書籍の情報はあくまで机上の情報であることを忘れない

ここまでご紹介した内容を踏まえると、
CMH-17を手に入れればすべてを手中に収めたと感じる方がいるかもしれません。

ただ研究開発、試作、そして最終的には量産まで最前線で試行錯誤してきた私が言えることとしては、
それほど現実は甘くないということです。

特に3D形状を持った最終部品を量産する川下での最終出口だと想定外のことが多く起こります。
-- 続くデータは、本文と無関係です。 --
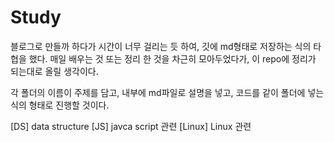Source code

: # Study

블로그로 만들까 하다가 시간이 너무 걸리는 듯 하여, 깃에 md형태로 저장하는 식의 타협을 했다.
매일 배우는 것 또는 정리 한 것을 차근히 모아두었다가, 이 repo에 정리가 되는대로 올릴 생각이다.

각 폴더의 이름이 주제를 담고, 내부에 md파일로 설명을 넣고, 코드를 같이 폴더에 넣는 식의 형태로 진행할 것이다.


[DS] data structure
[JS] javca script 관련
[Linux] Linux 관련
CMH-17の作成に関わる方々は当然ながら専門家ではありますが、
個々人の実践経験にはかなりの幅があるはずで、
百戦錬磨の方から現場から遠く離れたところで理論を研究されている方までいると思います。

実践経験と理論、どちらも重要です。

もっと重要なのはこの両方を兼ね備えつつ、
不測の事態が当たり前に起こるだろう、
ということを想定できる慎重さと謙虚さです。

CMH-17はあくまで技術的な理論を補填し、
量産前の研究開発段階で将来的に起こり得るであろう課題を想定するためヒントを提供することこそが、
その役割なのです。

CMH-17に書いてあることが絶対正義だ、
といった妄信も大変危険であることは言うまでもありません。

 

 

自分なりに解釈し、より前進する試みを忘れない

CMH-17で書かれていることは、相応に深掘りされているものが多いです。

しかしこれらの情報はあくまで出発点です。

当社の顧問先にも類似のことを話していますが、

「手に入ったものを土台にしながらも、実験や試験、市場問題などの実践経験を取り入れながら、
その技術的理論を磨く姿勢が不可欠」

です。

 

特に量産の様な後が無い状態で試行錯誤で前進したという自らの体感こそが、
”技術の本質”です。

これは本当に貴重なものです。

 

しかしながらそのようなことは言語化が難しいこともあり、
CMH-17には記載されていないのです。

 

CMH-17をじっくり読もうという時間があるのであれば、
一刻も早く量産フェーズに移れるよう、
目の前の業務に邁進することに時間を優先的に使う姿勢が重要です。